GOMA, RÉPUBLIQUE DÉMOCRATIQUE DU CONGO : Un soir à une heure tardive en septembre, nombre de gens se précipitent vers un jeune homme abattu par balle. Le retrouvant gisant dans une mare de sang, ils tentent de l’identifier. Reconnaissant la victime, ils hurlent de désespoir.
Le corps sans vie est celui de Salume Kabwelulu, changeur âgé de 33 ans engagé dans des opérations de change du franc congolais contre le dollar américain et qui faisait carrière dans cette ville. Des bandits armés se sont emparés de son fric sans lui laisser la vie sauve alors qu’il rentrait chez lui à pied.
Il est mort dans ces circonstances laissant derrière lui sa femme, Sharifa Kabwelulu, et leurs jumeaux de 2 ans.
« Mon mari était un homme responsable qui prenait soin de sa famille par la sueur de son front », se souvient Sharifa Kabwelulu, 27 ans, en sanglots. « Ceux qui l’ont tué savaient bien qu’il avait de l’argent sur lui et l’ont attendu pour le lui prendre sans laisser de témoin ».

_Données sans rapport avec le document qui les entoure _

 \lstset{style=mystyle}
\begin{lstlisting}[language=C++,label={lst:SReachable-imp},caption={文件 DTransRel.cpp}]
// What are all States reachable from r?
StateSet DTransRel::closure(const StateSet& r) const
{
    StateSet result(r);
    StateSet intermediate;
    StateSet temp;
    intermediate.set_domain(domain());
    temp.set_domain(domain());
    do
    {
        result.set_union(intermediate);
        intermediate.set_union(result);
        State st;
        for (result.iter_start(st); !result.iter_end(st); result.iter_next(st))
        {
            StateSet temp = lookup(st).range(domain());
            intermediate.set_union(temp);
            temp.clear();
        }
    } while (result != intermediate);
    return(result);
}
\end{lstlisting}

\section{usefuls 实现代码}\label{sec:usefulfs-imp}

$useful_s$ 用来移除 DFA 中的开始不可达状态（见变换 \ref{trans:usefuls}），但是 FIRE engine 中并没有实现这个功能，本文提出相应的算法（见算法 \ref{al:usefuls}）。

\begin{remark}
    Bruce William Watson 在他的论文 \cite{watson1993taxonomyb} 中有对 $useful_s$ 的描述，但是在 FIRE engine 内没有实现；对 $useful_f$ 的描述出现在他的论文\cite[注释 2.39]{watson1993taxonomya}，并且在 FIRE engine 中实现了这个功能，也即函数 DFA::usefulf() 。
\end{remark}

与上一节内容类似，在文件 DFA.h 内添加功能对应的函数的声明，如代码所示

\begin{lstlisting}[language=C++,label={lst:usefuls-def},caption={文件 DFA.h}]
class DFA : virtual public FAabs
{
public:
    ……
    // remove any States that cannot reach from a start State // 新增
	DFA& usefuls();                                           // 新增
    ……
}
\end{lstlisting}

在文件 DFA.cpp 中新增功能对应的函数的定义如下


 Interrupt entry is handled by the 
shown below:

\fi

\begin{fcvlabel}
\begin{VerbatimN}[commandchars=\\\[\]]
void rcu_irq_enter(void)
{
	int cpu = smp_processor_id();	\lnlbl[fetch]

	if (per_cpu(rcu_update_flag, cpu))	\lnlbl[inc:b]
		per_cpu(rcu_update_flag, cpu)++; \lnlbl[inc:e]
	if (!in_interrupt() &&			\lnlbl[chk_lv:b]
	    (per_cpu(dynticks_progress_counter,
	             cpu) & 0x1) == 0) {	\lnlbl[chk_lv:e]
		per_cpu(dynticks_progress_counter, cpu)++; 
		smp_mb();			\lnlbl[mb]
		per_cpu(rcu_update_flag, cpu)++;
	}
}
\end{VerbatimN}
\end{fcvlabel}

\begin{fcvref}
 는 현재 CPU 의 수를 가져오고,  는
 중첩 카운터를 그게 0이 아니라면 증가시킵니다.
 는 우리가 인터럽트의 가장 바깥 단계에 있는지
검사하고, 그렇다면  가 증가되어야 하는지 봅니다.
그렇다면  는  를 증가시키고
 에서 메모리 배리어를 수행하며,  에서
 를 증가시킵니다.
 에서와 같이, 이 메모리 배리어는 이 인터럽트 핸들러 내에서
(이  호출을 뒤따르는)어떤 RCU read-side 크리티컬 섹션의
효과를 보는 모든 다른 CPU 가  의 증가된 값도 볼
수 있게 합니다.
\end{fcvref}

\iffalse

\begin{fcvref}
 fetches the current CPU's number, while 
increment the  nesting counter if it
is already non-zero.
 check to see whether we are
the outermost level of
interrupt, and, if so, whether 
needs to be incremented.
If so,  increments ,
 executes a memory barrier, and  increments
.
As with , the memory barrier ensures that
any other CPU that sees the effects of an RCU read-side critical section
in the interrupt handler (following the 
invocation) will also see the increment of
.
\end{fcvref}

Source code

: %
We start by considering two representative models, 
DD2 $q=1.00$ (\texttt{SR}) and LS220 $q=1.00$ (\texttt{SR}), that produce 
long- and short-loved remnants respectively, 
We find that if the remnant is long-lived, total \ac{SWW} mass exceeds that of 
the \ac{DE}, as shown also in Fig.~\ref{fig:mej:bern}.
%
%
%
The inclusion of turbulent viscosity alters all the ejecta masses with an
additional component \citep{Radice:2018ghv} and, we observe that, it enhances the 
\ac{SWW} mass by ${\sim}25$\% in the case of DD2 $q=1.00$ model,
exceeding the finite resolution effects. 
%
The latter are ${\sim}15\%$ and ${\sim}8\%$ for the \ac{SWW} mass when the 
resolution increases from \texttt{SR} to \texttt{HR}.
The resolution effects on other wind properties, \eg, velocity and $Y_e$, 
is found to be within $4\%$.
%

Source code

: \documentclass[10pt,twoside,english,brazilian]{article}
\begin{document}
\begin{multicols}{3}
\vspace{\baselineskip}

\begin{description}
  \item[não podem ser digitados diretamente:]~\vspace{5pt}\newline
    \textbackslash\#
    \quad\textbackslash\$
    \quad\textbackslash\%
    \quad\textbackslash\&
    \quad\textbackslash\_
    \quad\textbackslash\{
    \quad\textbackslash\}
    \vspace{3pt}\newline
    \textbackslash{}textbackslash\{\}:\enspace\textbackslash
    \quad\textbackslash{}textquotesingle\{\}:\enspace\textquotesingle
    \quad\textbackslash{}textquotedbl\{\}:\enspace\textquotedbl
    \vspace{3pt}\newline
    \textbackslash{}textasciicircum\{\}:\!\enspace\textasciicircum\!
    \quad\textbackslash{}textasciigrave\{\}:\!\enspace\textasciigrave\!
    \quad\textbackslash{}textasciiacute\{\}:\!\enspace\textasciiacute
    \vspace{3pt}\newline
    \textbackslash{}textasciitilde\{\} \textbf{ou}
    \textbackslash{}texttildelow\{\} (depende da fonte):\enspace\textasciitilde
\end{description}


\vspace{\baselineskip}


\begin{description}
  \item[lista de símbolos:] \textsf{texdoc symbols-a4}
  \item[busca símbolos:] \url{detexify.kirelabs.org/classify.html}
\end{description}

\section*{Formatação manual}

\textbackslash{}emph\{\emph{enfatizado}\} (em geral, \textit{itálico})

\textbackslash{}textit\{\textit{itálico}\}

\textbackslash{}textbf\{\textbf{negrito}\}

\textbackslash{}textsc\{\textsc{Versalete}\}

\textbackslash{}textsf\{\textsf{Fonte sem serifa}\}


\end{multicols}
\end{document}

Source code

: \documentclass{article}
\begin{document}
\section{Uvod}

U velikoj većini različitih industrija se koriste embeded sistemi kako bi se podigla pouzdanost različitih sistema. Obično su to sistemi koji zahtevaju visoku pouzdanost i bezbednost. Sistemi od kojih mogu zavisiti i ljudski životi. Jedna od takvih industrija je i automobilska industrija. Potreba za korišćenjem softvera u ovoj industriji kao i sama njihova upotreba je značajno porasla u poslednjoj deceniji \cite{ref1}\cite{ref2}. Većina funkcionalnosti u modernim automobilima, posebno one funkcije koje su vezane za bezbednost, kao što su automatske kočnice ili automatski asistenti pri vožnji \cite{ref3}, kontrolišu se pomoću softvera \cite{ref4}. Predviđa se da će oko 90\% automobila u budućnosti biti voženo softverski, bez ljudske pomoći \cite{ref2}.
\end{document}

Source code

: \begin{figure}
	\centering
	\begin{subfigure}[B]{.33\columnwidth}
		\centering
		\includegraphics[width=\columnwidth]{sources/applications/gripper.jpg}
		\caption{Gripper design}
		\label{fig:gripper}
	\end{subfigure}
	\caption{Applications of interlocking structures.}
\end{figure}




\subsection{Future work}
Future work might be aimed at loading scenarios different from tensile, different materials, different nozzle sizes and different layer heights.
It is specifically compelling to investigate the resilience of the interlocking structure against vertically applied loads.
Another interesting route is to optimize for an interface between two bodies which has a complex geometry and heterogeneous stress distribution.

Salume Kabwelulu venait s’ajouter à d’autres victimes dans une ville rongée par la criminalité ces derniers mois.
Pour certains, la culpabilité revient aux efforts déployés par le gouvernement national pour endiguer le coronavirus – au nombre desquels la limitation des déplacements à l’intérieur du pays, l’imposition d’un couvre-feu, la libération des milliers de prisonniers, la restriction des heures d’ouverture et la fermeture des frontières.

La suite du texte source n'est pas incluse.